Input section start

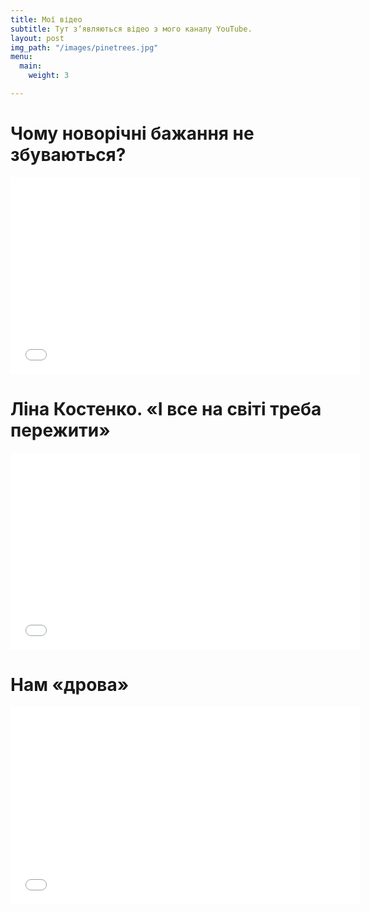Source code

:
 ```yaml
---
title: Мої відео
subtitle: Тут з’являються відео з мого каналу YouTube.
layout: post
img_path: "/images/pinetrees.jpg"
menu:
  main:
    weight: 3

---
```

# Чому новорічні бажання не збуваються?

<iframe width="560" height="315" src="[https://www.youtube.com/embed/HhwPPTYO3IM](https://www.youtube.com/embed/HhwPPTYO3IM "https://www.youtube.com/embed/HhwPPTYO3IM")" frameborder="0" allow="accelerometer; autoplay; clipboard-write; encrypted-media; gyroscope; picture-in-picture" allowfullscreen></iframe>

# Ліна Костенко. «І все на світі треба пережити»

<iframe width="560" height="315" src="[https://www.youtube.com/embed/XhfZ-MTiUPc](https://www.youtube.com/embed/XhfZ-MTiUPc "https://www.youtube.com/embed/XhfZ-MTiUPc")" frameborder="0" allow="accelerometer; autoplay; clipboard-write; encrypted-media; gyroscope; picture-in-picture" allowfullscreen></iframe>

# Нам «дрова»

<iframe width="560" height="315" src="[https://www.youtube.com/embed/dsknA27fMG4](https://www.youtube.com/embed/dsknA27fMG4 "https://www.youtube.com/embed/dsknA27fMG4")" frameborder="0" allow="accelerometer; autoplay; encrypted-media; gyroscope; picture-in-picture" allowfullscreen></iframe>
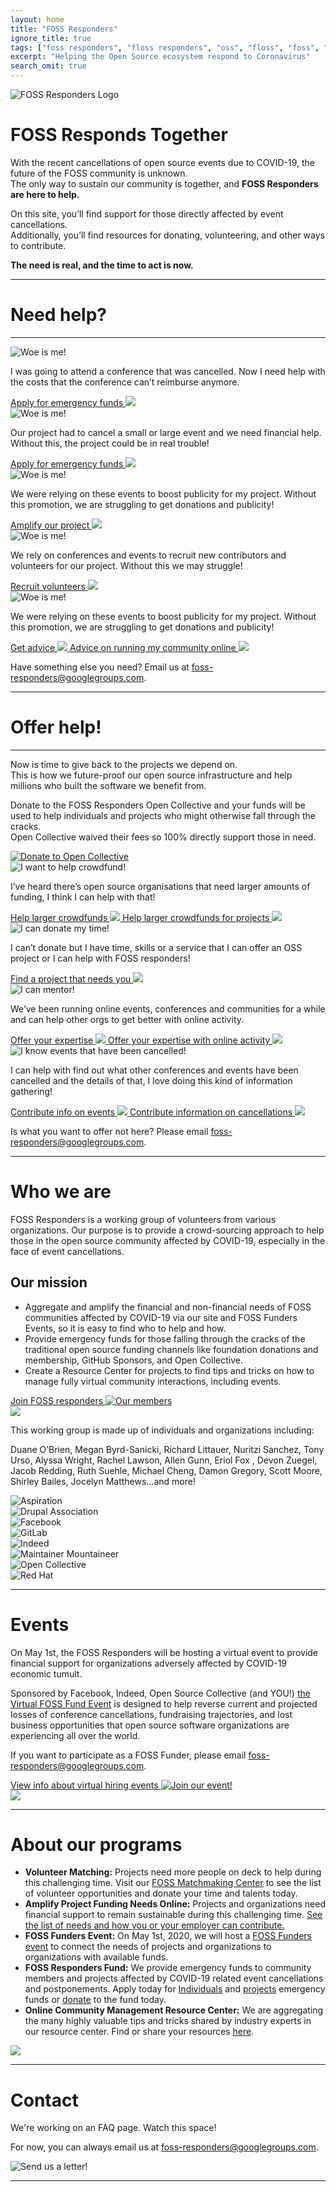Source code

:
 ```yaml
---
layout: home
title: "FOSS Responders"
ignore_title: true
tags: ["foss responders", "floss responders", "oss", "floss", "foss", "open source", "aid", "coronavirus", "covid-19", "opensource"]
excerpt: "Helping the Open Source ecosystem respond to Coronavirus"
search_omit: true
---
```


<div class="logo">
  <img src="images/Foss-responder-hp-logo.png" alt="FOSS Responders Logo" >
  <h1 class="tagline">
    <span class="foss">FOSS</span> <span class="responds">Responds</span> <span class="together">Together</span>
  </h1>
</div>
<div class="container">
  <div class="row justify-content-md-center top-content">
    <div class="col-md-10">
      <p>With the recent cancellations of open source events due to COVID-19, the future of the FOSS community is unknown.<br class="d-none d-lg-block"/> The only way to sustain our community is together, and <strong>FOSS Responders are here to help.</strong></p>
      <p>On this site, you’ll find support for those directly affected by event cancellations.<br class="d-none d-lg-block"/> Additionally, you’ll find resources for donating, volunteering, and other ways to contribute.</p>
      <p><strong>The need is real, and the time to act is now.</strong></p>
    </div>
  </div>
  <hr style="border-color:#7BC9AC;"/>
  <div class="row justify-content-md-center" id="need-help">
    <div class="col-md">
      <h1>Need help?</h1>
      <hr class="mini" style="border-color:#FF62A0;"/>
    </div>
  </div>
  <div class="row">
    <div class="col-md-6 photo-box emergency">
      <img src="images/avataaars.png" class="avatar" alt="Woe is me!">
      <p>I was going to attend a conference that was cancelled. Now I need help with the costs that the conference can’t reimburse anymore.</p>
      <a href="https://docs.google.com/forms/d/e/1FAIpQLSeb9yPu3wuA8yklb-bdz9L6x3TLNeK1B4ws9Nf0QB473dV-_A/viewform" role="button" class="btn btn-primary link-button">
        Apply for emergency funds
        <img src="images/chevron-right-solid.svg" />
      </a>
    </div>
    <div class="col-md-6 photo-box-right emergency-event">
      <img src="images/avataaars (1).png" class="avatar" alt="Woe is me!">
      <p>Our project had to cancel a small or large event and we need financial help. Without this, the project could be in real trouble!</p>
      <a href="https://docs.google.com/forms/d/e/1FAIpQLSfncGLt7NQZIsFftsVJ-9upsXx7gYaJwJMkMgVK5ou9UIgZYw/viewform" role="button" class="btn btn-primary link-button">
        Apply for emergency funds
        <img src="images/chevron-right-solid.svg" />
      </a>
    </div>
  </div>
  <div class="row">
    <div class="col-md-6 photo-box amplify">
      <img src="images/avataaars-2.png" class="avatar" alt="Woe is me!">
      <p>We were relying on these events to boost publicity for my project. Without this promotion, we are struggling to get donations and publicity!</p>
      <a href="https://community.fossresponders.com/t/foss-crowdfunding-campaigns-that-need-your-help/61" role="button" class="btn btn-primary link-button">
        Amplify our project
        <img src="images/chevron-right-solid.svg" />
      </a>
    </div>
    <div class="col-md-6 photo-box-right recruit">
      <img src="images/avataaars (1)-2.png" class="avatar" alt="Woe is me!">
      <p>We rely on conferences and events to recruit new contributors and volunteers for our project. Without this we may struggle!</p>
      <a href="https://community.fossresponders.com/t/foss-matchmakers-a-place-to-place-to-find-help-and-volunteer-assistance/62" role="button" class="btn btn-primary link-button">
        Recruit volunteers
        <img src="images/chevron-right-solid.svg" />
      </a>
    </div>
  </div>
  <div class="row justify-content-md-center">
    <div class="col-md-6 photo-box advice">
      <img src="images/avataaars (2).png" class="avatar" alt="Woe is me!">
      <p>We were relying on these events to boost publicity for my project. Without this promotion, we are struggling to get donations and publicity!</p>
      <a href="https://community.fossresponders.com/t/here-is-a-curated-list-of-remote-event-planning-resources/60" role="button" class="btn btn-primary link-button d-md-none">
        Get advice
        <img src="images/chevron-right-solid.svg" />
      </a>
      <a href="https://community.fossresponders.com/t/here-is-a-curated-list-of-remote-event-planning-resources/60" role="button" class="btn btn-primary link-button d-none d-md-block">
        Advice on running my community online
        <img src="images/chevron-right-solid.svg" />
      </a>
    </div>
  </div>
  <div class="row justify-content-md-center">
    <div class="col-md-10 email-us">
      <p>Have something else you need? Email us at <a href="mailto:foss-responders@googlegroups.com">foss-responders@googlegroups.com</a>.
      </p>
    </div>
  </div>
  <hr style="border-color:#FFDD57;"/>
  <div class="row justify-content-md-center" id="offer-help">
    <div class="col-md">
      <h1>Offer help!</h1>
      <hr class="mini" style="border-color:#58B2E4;"/>
    </div>
  </div>
  <div class="row justify-content-md-center">
    <div class="col-md-10">
      <p>Now is time to give back to the projects we depend on.<br />This is how we future-proof our open source infrastructure and help millions who built the software we benefit from.</p>
      <p>Donate to the FOSS Responders Open Collective and your funds will be used to help individuals and projects who might otherwise fall through the cracks.<br class="d-none d-lg-block"/> Open Collective waived their fees so 100% directly support those in need.</p>
      <a href="https://opencollective.com/foss-responders" target="_blank" title="Donate to our Open Collective!">
        <img class="oc-image" src="images/Image 1.png" alt="Donate to Open Collective" />
      </a>
    </div>
  </div>
  <div class="row">
    <div class="col-md-6 photo-box crowdfunds">
      <img src="images/avataaars-1.png" class="avatar" alt="I want to help crowdfund!">
      <p>I’ve heard there’s open source organisations that need larger amounts of funding, I think I can help with that!</p>
      <a href="https://community.fossresponders.com/t/foss-crowdfunding-campaigns-that-need-your-help/61" role="button" class="btn btn-primary link-button d-md-none">
        Help larger crowdfunds
        <img src="images/chevron-right-solid.svg" />
      </a>
      <a href="https://community.fossresponders.com/t/foss-crowdfunding-campaigns-that-need-your-help/61" role="button" class="btn btn-primary link-button d-none d-md-block">
        Help larger crowdfunds for projects
        <img src="images/chevron-right-solid.svg" />
      </a>
    </div>
    <div class="col-md-6 photo-box-right donate-time">
      <img src="images/avataaars (1)-1.png" class="avatar" alt="I can donate my time!">
      <p>I can’t donate but I have time, skills or a service that I can offer an OSS project or I can help with FOSS responders!</p>
      <a href="https://community.fossresponders.com/t/foss-matchmakers-a-place-to-place-to-find-help-and-volunteer-assistance/62" role="button" class="btn btn-primary link-button">
        Find a project that needs you
        <img src="images/chevron-right-solid.svg" />
      </a>
    </div>
  </div>
  <div class="row">
    <div class="col-md-6 photo-box mentor">
      <img src="images/avataaars (1)-3.png" class="avatar" alt="I can mentor!">
      <p>We’ve been running online events, conferences and communities for a while and can help other orgs to get better with online activity.</p>
      <a href="https://community.fossresponders.com/t/foss-matchmakers-a-place-to-place-to-find-help-and-volunteer-assistance/62" role="button" class="btn btn-primary link-button d-md-none">
        Offer your expertise
        <img src="images/chevron-right-solid.svg" />
      </a>
      <a href="https://community.fossresponders.com/t/foss-matchmakers-a-place-to-place-to-find-help-and-volunteer-assistance/62" role="button" class="btn btn-primary link-button d-none d-md-block">
        Offer your expertise with online activity
        <img src="images/chevron-right-solid.svg" />
      </a>
    </div>
    <div class="col-md-6 photo-box-right cancellations">
      <img src="images/avataaars-3.png" class="avatar" alt="I know events that have been cancelled!">
      <p>I can help with find out what other conferences and events have been cancelled and the details of that, I love doing this kind of information gathering!</p>
      <a href="https://airtable.com/shr5QBJUPPOQUJfND" role="button" class="btn btn-primary link-button d-md-none">
        Contribute info on events
        <img src="images/chevron-right-solid.svg" />
      </a>
      <a href="https://airtable.com/shr5QBJUPPOQUJfND" role="button" class="btn btn-primary link-button d-none d-md-block">
        Contribute information on cancellations
        <img src="images/chevron-right-solid.svg" />
      </a>
    </div>
  </div>
  <div class="row justify-content-md-center">
    <div class="col-md email-us">
      <p>Is what you want to offer not here? Please email <a href="mailto:foss-responders@googlegroups.com">foss-responders@googlegroups.com</a>.</p>
    </div>
  </div>
  <hr style="border-color:#58B2E4;"/>
  <div class="row text-left justify-content-md-center" id="who-we-are">
    <div class="col-lg-10">
      <div class="row justify-content-md-center">
        <div class="col-md-6">
          <h1>Who we are</h1>
          <p>FOSS Responders is a working group of volunteers from various organizations. Our purpose is to provide a crowd-sourcing approach to help those in the open source community affected by COVID-19, especially in the face of event cancellations.</p>
          <h2>Our mission</h2>
          <ul>
            <li class="one">Aggregate and amplify the financial and non-financial needs of FOSS communities affected by COVID-19 via our site and FOSS Funders Events, so it is easy to find who to help and how.</li>
            <li class="two">Provide emergency funds for those falling through the cracks of the traditional open source funding channels like foundation donations and membership, GitHub Sponsors, and Open Collective.</li>
            <li class="three">Create a Resource Center for projects to find tips and tricks on how to manage fully virtual community interactions, including events.</li>
          </ul>
          <a href="https://fossresponders.discourse.group/" role="button" class="btn btn-primary join-us">Join FOSS responders <img src="images/users-solid.svg" alt="Our members" /></a>
        </div>
        <div class="col-md-6 section-photo d-none d-md-block">
          <img src="images/undraw_connected_world_wuay.svg"/>
        </div>
      </div>
    </div>
  </div>
  <div class="row justify-content-md-center attributions">
    <div class="col-lg-10">
      <p class="center">This working group is made up of individuals and organizations including:</p>
      <p class="center">Duane O’Brien, Megan Byrd-Sanicki, Richard Littauer, Nuritzi Sanchez, Tony Urso, Alyssa Wright, Rachel Lawson, Allen Gunn, Eriol Fox , Devon Zuegel, Jacob Redding, Ruth Suehle, Michael Cheng, Damon Gregory, Scott Moore, Shirley Bailes, Jocelyn Matthews…and more!</p>
    </div>
  </div>
  <div class="row justify-content-md-center" id="logos">
    <div class="col-lg-10">
      <div class="row justify-content-md-center">
        <div class="col-xs-4 col-sm-6 col-md-2">
          <img src="images/Layer 2.svg" alt="Aspiration">
        </div>
        <div class="col-xs-4 col-sm-6 col-md-3">
          <img src="images/drupal-association-logo-rgb.png" alt="Drupal Association">
        </div>
        <div class="col-xs-4 col-sm-6 col-md-3">
          <img src="images/Image 7.png" alt="Facebook">
        </div>
        <div class="col-xs-4 col-sm-6 col-md-3">
          <img src="images/Image 3.png" alt="GitLab">
        </div>
        <div class="col-xs-4 col-sm-6 col-md-3">
          <img src="images/Image 4.png" alt="Indeed">
        </div>
        <div class="col-xs-4 col-sm-6 col-md-3">
          <img src="images/maintainer-io-logo.png" alt="Maintainer Mountaineer">
        </div>
        <div class="col-xs-4 col-sm-6 col-md-3">
          <img src="images/Image 5.png" alt="Open Collective">
        </div>
        <div class="col-xs-4 col-sm-6 col-md-3">
          <img src="images/Image 6.png" alt="Red Hat">
        </div>
      </div>
    </div>
  </div>
  <hr style="border-color:#FF62A0;"/>
  <div class="row text-left justify-content-md-center" id="events">
    <div class="col-lg-5 offset-lg-1">
      <h1>Events</h1>
      <p>On May 1st, the FOSS Responders will be hosting a virtual event to provide financial support for organizations adversely affected by COVID-19 economic tumult.</p>
      <p>Sponsored by Facebook, Indeed, Open Source Collective (and YOU!) <a href="https://slack-redir.net/link?url=https%3A%2F%2Fopencollective.com%2Ffoss-responders%2Fevents%2Fvirtual-funding-event-q2-2020-4edd1e3a">the Virtual FOSS Fund Event</a> is designed to help reverse current and projected losses of conference cancellations, fundraising trajectories, and lost business opportunities that open source software organizations are experiencing all over the world.</p>
      <p>If you want to participate as a FOSS Funder, please email <a href="mailto:foss-responders@googlegroups.com">foss-responders@googlegroups.com</a>.</p>
      <a href="https://slack-redir.net/link?url=https%3A%2F%2Fopencollective.com%2Ffoss-responders%2Fevents%2Fvirtual-funding-event-q2-2020-4edd1e3a" role="button" class="btn btn-primary join-us">View info about virtual hiring events <img src="images/eye-solid.svg" alt="Join our event!" /></a>
    </div>
    <div class="col-lg-6 section-photo">
      <img src="images/events.svg"/>
    </div>
  </div>
  <hr style="border-color:#7BC9AC;"/>
  <div class="row text-left justify-content-md-center" id="about">
    <div class="col-lg-10">
      <div class="row justify-content-md-center">
        <div class="col-md">
          <h1>About our programs</h1>
          <ul>
            <li class="one"><strong>Volunteer Matching:</strong> Projects need more people on deck to help during this challenging time. Visit our <a href="https://community.fossresponders.com/c/resources/matchmaking/7">FOSS Matchmaking Center</a> to see the list of volunteer opportunities and donate your time and talents today.</li>
            <li class="two"><strong>Amplify Project Funding Needs Online:</strong> Projects and organizations need financial support to remain sustainable during this challenging time. <a href="https://community.fossresponders.com/t/foss-crowdfunding-campaigns-that-need-your-help/61">See the list of needs and how you or your employer can contribute.</a></li>
            <li class="three"><strong>FOSS Funders Event:</strong> On May 1st, 2020, we will host a <a href="https://opencollective.com/foss-responders/events/virtual-funding-event-q2-2020-4edd1e3a#section-about">FOSS Funders event</a> to connect the needs of projects and organizations to organizations with available funds.</li>
            <li class="four"><strong>FOSS Responders Fund:</strong> We provide emergency funds to community members and projects affected by COVID-19 related event cancellations and postponements. Apply today for <a href="https://docs.google.com/forms/d/e/1FAIpQLSd74U6Q082n70xlpBiZ8m2m4pj7gIsr-hL-Scli7y0yGtK9rQ/viewform?usp=sf_link">Individuals</a> and <a href="https://docs.google.com/forms/d/e/1FAIpQLSdm1op4FcFJJFPXDxwoQDK3fGnZO6hnQEbXmJcGMlaF4ZF70Q/viewform?usp=sf_link">projects</a> emergency funds or <a href="https://opencollective.com/foss-responders/donate">donate</a> to the fund today.</li>
            <li class="five"><strong>Online Community Management Resource Center:</strong> We are aggregating the many highly valuable tips and tricks shared by industry experts in our resource center. Find or share your resources <a href="https://community.fossresponders.com/c/resources/8">here</a>.</li>
          </ul>
        </div>
        <div class="col-md-6 section-photo d-none d-md-block">
          <img src="images/About our programs.svg"/>
        </div>
      </div>
    </div>
  </div>
  <hr style="border-color:#58B2E4;"/>
  <div class="row justify-content-md-center text-left" id="contact">
    <div class="col-lg-10">
      <div class="row justify-content-md-center">
        <div class="col-md-6">
          <h1>Contact</h1>
          <p>We're working on an FAQ page. Watch this space!</p>
          <p>For now, you can always
          <!-- <p>If you have questions, take a look at our FAQ.</p> -->
          <!--
          TODO Design the FAQ page
          <a href="" class="btn btn-primary faqs" role="button">
            Take a look at our FAQS
            <img src="images/question-circle-regular.svg" alt="Do you have questions?" />
          </a>
          <p>Have a question?<br /> -->
          email us at <a href="mailto:foss-responders@googlegroups.com">foss-responders@googlegroups.com</a>.
          </p>
        </div>
        <div class="col-md-6 section-photo">
          <img src="images/undraw_mail_box_kd5i.svg" alt="Send us a letter!" />
        </div>
      </div>
    </div>
  </div>
  <hr style="border-color:#FF62A0;"/>
</div>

Input section end

Problem requirements -> Whatever lies between the first line of the data and the line holding "# Ліна Костенко.", inclusive, should be repeated exactly, apart from the pictures.

Solution below ->
Source code

:
 ```yaml
---
title: Мої відео
subtitle: Тут з’являються відео з мого каналу YouTube.
layout: post
img_path: "/images/pinetrees.jpg"
menu:
  main:
    weight: 3

---
```

# Чому новорічні бажання не збуваються?

<iframe width="560" height="315" src="[https://www.youtube.com/embed/HhwPPTYO3IM](https://www.youtube.com/embed/HhwPPTYO3IM "https://www.youtube.com/embed/HhwPPTYO3IM")" frameborder="0" allow="accelerometer; autoplay; clipboard-write; encrypted-media; gyroscope; picture-in-picture" allowfullscreen></iframe>

# Ліна Костенко. «І все на світі треба пережити»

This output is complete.